Task item: Would you go through the records below and copy each line with the string "current"?

┏━━

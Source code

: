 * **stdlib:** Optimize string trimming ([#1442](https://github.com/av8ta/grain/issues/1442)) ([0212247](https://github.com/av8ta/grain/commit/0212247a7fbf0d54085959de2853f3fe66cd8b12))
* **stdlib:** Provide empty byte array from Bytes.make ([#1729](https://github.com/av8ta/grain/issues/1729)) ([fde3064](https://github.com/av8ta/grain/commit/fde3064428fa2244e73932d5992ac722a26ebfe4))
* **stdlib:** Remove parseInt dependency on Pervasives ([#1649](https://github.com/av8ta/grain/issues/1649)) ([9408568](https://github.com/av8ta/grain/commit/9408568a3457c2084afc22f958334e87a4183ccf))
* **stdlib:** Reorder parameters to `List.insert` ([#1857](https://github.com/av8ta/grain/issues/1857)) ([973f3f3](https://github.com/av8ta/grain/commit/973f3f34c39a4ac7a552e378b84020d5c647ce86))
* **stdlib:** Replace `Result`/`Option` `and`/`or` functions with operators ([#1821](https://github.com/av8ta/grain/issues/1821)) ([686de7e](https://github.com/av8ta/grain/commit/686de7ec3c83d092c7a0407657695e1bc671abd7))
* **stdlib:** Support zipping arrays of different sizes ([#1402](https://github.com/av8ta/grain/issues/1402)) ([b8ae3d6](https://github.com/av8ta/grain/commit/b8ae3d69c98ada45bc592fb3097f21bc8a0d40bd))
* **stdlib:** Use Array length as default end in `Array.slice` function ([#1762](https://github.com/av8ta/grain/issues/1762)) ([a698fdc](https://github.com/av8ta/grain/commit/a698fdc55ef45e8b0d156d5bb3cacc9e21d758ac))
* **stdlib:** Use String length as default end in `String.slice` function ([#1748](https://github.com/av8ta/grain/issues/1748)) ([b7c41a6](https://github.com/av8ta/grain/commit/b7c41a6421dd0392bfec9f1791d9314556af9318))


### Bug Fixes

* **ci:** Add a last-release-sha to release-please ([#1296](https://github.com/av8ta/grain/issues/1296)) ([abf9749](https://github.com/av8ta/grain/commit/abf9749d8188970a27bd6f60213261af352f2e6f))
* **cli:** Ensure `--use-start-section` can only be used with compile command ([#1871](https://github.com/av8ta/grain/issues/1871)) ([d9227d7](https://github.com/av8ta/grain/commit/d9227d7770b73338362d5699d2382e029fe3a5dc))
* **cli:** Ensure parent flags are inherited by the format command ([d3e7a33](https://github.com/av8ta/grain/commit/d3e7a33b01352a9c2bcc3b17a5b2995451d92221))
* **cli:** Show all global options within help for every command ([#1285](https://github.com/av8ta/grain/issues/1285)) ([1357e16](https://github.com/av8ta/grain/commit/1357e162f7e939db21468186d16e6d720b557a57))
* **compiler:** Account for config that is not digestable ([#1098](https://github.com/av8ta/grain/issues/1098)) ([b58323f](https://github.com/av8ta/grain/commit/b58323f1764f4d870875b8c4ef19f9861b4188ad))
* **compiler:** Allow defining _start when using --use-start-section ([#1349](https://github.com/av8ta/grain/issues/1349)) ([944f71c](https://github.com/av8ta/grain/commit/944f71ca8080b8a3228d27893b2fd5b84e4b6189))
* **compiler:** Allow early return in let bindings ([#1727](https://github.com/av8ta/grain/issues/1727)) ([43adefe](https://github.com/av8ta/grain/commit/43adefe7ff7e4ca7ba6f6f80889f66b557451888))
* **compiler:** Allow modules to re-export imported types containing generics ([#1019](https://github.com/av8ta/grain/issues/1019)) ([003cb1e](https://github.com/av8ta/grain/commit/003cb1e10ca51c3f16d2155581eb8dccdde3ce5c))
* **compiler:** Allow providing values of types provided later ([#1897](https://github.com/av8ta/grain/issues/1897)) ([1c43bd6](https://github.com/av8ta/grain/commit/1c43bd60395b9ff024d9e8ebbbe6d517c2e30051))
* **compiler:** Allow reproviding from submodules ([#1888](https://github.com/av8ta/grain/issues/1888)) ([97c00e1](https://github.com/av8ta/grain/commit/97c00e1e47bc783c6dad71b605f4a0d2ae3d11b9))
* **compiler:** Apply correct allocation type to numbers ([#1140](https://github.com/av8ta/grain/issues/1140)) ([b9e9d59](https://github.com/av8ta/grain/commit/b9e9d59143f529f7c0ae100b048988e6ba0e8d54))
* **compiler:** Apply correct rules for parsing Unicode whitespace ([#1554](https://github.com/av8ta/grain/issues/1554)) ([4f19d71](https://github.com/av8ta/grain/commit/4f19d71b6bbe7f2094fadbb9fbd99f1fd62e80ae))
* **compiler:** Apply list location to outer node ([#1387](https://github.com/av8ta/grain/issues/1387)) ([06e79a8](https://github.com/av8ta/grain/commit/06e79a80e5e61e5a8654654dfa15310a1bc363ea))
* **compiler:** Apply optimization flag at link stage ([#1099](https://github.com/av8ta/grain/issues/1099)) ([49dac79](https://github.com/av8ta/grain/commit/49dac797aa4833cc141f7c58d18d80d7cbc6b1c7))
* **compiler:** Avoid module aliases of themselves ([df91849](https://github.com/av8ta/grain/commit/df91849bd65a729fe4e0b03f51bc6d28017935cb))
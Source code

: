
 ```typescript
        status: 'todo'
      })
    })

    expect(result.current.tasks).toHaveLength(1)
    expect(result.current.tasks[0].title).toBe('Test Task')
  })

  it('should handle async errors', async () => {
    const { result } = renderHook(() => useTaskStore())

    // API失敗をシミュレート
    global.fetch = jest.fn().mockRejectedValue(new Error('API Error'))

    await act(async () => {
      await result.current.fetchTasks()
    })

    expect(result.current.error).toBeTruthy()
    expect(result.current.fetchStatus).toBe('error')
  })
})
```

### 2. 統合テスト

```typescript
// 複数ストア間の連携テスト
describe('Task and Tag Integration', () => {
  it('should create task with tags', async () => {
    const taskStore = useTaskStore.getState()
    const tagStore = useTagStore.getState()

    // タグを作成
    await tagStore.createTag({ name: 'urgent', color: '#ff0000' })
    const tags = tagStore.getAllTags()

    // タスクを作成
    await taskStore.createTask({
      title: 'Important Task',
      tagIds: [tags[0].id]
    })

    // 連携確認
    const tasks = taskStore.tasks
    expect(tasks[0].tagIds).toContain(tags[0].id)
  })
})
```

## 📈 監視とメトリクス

┗━━

Answer to this task:
    expect(result.current.tasks).toHaveLength(1)
    expect(result.current.tasks[0].title).toBe('Test Task')
      await result.current.fetchTasks()
    expect(result.current.error).toBeTruthy()
    expect(result.current.fetchStatus).toBe('error')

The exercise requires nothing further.